**Supplied material**
____________________

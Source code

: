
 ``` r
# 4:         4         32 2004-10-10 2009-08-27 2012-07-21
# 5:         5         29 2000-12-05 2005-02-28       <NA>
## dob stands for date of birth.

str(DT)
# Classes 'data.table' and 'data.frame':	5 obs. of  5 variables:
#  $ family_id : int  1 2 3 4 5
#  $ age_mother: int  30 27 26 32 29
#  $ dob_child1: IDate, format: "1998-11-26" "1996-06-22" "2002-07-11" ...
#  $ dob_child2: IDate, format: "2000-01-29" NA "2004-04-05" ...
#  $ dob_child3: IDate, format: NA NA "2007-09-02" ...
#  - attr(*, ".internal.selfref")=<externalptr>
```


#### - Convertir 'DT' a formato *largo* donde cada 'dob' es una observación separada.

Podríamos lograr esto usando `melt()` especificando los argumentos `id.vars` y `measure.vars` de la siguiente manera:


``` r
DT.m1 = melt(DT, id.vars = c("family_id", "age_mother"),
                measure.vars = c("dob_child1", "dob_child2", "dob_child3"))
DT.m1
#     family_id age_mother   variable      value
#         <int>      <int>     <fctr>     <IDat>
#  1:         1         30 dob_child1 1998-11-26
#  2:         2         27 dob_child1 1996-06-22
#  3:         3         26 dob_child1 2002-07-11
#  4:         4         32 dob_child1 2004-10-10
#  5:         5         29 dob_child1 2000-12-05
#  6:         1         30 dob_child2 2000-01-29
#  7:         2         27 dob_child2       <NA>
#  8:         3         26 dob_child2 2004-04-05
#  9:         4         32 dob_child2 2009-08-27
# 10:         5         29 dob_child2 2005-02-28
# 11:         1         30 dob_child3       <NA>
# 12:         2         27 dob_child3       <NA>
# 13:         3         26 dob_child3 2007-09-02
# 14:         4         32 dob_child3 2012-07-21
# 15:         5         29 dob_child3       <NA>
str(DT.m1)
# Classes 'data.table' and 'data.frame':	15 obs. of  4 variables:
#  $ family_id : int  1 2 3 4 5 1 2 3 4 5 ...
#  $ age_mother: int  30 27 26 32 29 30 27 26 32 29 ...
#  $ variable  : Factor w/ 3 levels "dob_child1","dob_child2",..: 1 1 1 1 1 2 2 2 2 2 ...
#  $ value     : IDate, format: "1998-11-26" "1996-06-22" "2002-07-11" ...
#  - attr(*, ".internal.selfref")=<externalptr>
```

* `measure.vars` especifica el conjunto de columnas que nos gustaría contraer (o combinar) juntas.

____________________

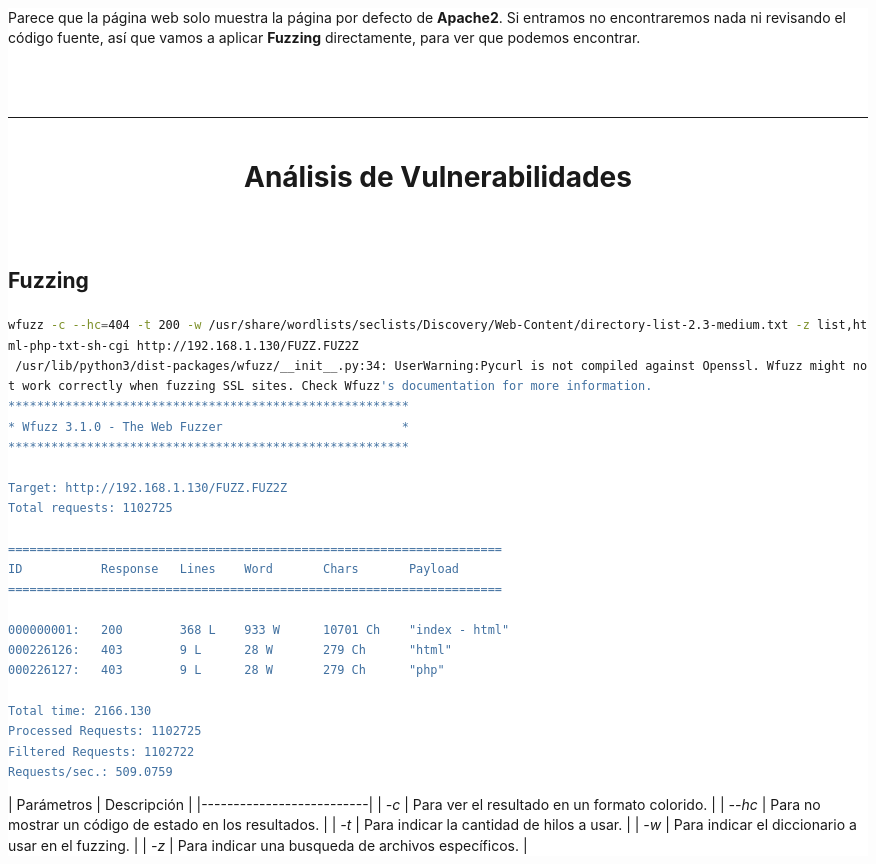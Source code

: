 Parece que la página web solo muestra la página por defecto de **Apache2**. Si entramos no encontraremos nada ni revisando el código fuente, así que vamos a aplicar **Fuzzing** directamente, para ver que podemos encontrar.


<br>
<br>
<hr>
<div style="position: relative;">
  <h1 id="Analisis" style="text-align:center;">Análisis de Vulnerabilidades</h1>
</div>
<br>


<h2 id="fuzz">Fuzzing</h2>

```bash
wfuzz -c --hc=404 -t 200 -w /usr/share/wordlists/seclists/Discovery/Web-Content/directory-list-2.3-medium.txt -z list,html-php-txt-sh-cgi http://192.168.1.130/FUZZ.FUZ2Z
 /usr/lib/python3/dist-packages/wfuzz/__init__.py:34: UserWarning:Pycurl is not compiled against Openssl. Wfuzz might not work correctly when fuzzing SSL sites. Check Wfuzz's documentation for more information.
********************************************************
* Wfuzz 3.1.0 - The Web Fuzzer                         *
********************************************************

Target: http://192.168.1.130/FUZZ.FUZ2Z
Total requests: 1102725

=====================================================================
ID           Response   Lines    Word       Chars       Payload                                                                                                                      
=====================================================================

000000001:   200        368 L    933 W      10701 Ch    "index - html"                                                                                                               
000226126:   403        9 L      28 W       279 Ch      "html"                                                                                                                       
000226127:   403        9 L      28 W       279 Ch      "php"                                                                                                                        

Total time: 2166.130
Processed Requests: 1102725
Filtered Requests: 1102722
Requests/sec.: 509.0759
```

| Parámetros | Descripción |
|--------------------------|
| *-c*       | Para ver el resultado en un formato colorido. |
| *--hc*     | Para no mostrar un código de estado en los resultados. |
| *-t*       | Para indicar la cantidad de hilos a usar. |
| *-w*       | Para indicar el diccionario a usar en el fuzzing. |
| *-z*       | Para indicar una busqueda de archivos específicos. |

____________________

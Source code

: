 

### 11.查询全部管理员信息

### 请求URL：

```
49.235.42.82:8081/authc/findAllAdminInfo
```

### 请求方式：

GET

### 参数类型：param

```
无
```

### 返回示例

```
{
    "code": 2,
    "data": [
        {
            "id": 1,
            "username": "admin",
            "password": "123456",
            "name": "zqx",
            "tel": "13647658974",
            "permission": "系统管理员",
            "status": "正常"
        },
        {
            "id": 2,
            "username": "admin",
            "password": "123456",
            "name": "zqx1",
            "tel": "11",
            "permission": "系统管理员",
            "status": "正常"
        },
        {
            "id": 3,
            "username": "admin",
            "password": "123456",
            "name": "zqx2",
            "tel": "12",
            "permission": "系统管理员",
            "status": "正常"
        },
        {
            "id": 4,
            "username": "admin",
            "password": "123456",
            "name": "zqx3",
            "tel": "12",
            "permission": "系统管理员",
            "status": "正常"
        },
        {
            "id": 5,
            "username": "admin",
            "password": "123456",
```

____________________

**Task directions**
Note which lines carry the word "formato" in the material, then copy each of them.

**Written answer**
#### - Convertir 'DT' a formato *largo* donde cada 'dob' es una observación separada.
| *-c*       | Para ver el resultado en un formato colorido. |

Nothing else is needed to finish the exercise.